Ayrıca dünya imparatoru olabilmek için önemli deniz ticaret yollarına hakim olmak gerektiğini savunan Mahan'ın teorisini düşünecek olursak Hürmüz Boğazı, Aden Körfezi, Babel Mendep Boğazı, Süveyş Körfezi ve Cebelitarık Boğazı da bu bölgede yer almaktadır. Bir dünya gücü olmak isteyen ülkenin bu bölgeyi göz ardı ederek dünya gücü olma şansı yoktur bu bağlamda Osmanlı Devleti, 

Birleşik krallık ve Soğuk Savaş sırasında ABD ve SSCB bölgeyi etkileri altına alarak güçlenmişleridir. 

  Bölgenin bu kadar önemli olması en nihayetinde bölge insanlarına ekonomik ve demokratik zenginlikler yerine acı ve istikrarsızlık getirmiştir. 

Bölge aktörlerinin merkezinde ki insanlar bölgeyi etkilemeye çalışan büyük güçlerle daimi bir dostluk aramaya çalışırken-birkaç örnek hariç- bu dostluğu kendi halklarıyla paylaşmamış veya Suud Hanedanlığı gibi az paylaşmışlardır.Bölgenin çok dinamik ve değişken olması sonucunda gerekli diplomatik manevraları yapamayan ülkeler olumsuz etkilenmiş ve olumsuz etkilenmeye devam etmektedir.

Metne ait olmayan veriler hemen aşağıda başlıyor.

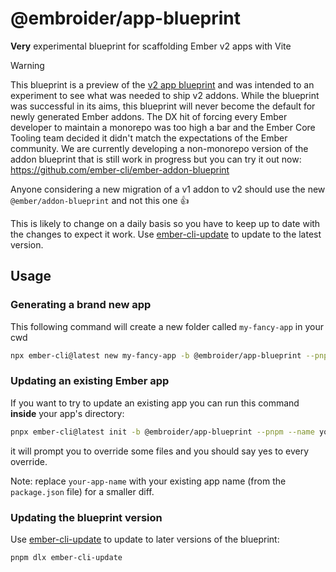 # @embroider/app-blueprint

**Very** experimental blueprint for scaffolding Ember v2 apps with Vite

> [!WARNING]
> This blueprint is a preview of the [v2 app blueprint](https://rfcs.emberjs.com/id/0507-embroider-v2-package-format/) and was intended to an experiment to see what was needed to ship v2 addons. While the blueprint was successful in its aims, this blueprint will never become the default for newly generated Ember addons. The DX hit of forcing every Ember developer to maintain a monorepo was too high a bar and the Ember Core Tooling team decided it didn't match the expectations of the Ember community. We are currently developing a non-monorepo version of the addon blueprint that is still work in progress but you can try it out now: https://github.com/ember-cli/ember-addon-blueprint
>
> Anyone considering a new migration of a v1 addon to v2 should use the new `@ember/addon-blueprint` and not this one 👍

This is likely to change on a daily basis so you have to keep up to date with the changes to expect it work. Use [ember-cli-update](https://github.com/ember-cli/ember-cli-update) to update to the latest version.

## Usage

### Generating a brand new app

This following command will create a new folder called `my-fancy-app` in your cwd 

```bash
npx ember-cli@latest new my-fancy-app -b @embroider/app-blueprint --pnpm
```

### Updating an existing Ember app

If you want to try to update an existing app you can run this command **inside** your app's directory:

```bash
pnpx ember-cli@latest init -b @embroider/app-blueprint --pnpm --name your-app-name
```

it will prompt you to override some files and you should say yes to every override. 

Note: replace `your-app-name` with your existing app name (from the `package.json` file) for a smaller diff.

### Updating the blueprint version

Use [ember-cli-update](https://github.com/ember-cli/ember-cli-update) to update to later versions of the blueprint:

```bash
pnpm dlx ember-cli-update
```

Arap devrimlerine kadar olan dönemde ABD ülkelerin kendi yanlarında olan rejimleri desteklerken karşı olan rejimleri demokratik olmadığı gerekçesiyle ötekileştirmeye ve izole etmeye çalışmıştır. ABD'nin desteklediği rejimlerin ne kadar demokratik olduğunun ABD, Avrupa veya bölge aktörleri tarafından değerlendirilmeye alınmaması ve bu rejimlerin bir gecede kötü ilan edilmesi de aydınlatılması gerekilen bir husus olup  tarihin ilerde açıkça aydınlatacağına kalpten inandığımızı belirtmek isterim.

  Bölgede zaman zaman Mısır, Türkiye, İran, Suudi Arabistan ve son dönemlerde az da olsa Katar lider rolü oynamaya çalışmaktadır.  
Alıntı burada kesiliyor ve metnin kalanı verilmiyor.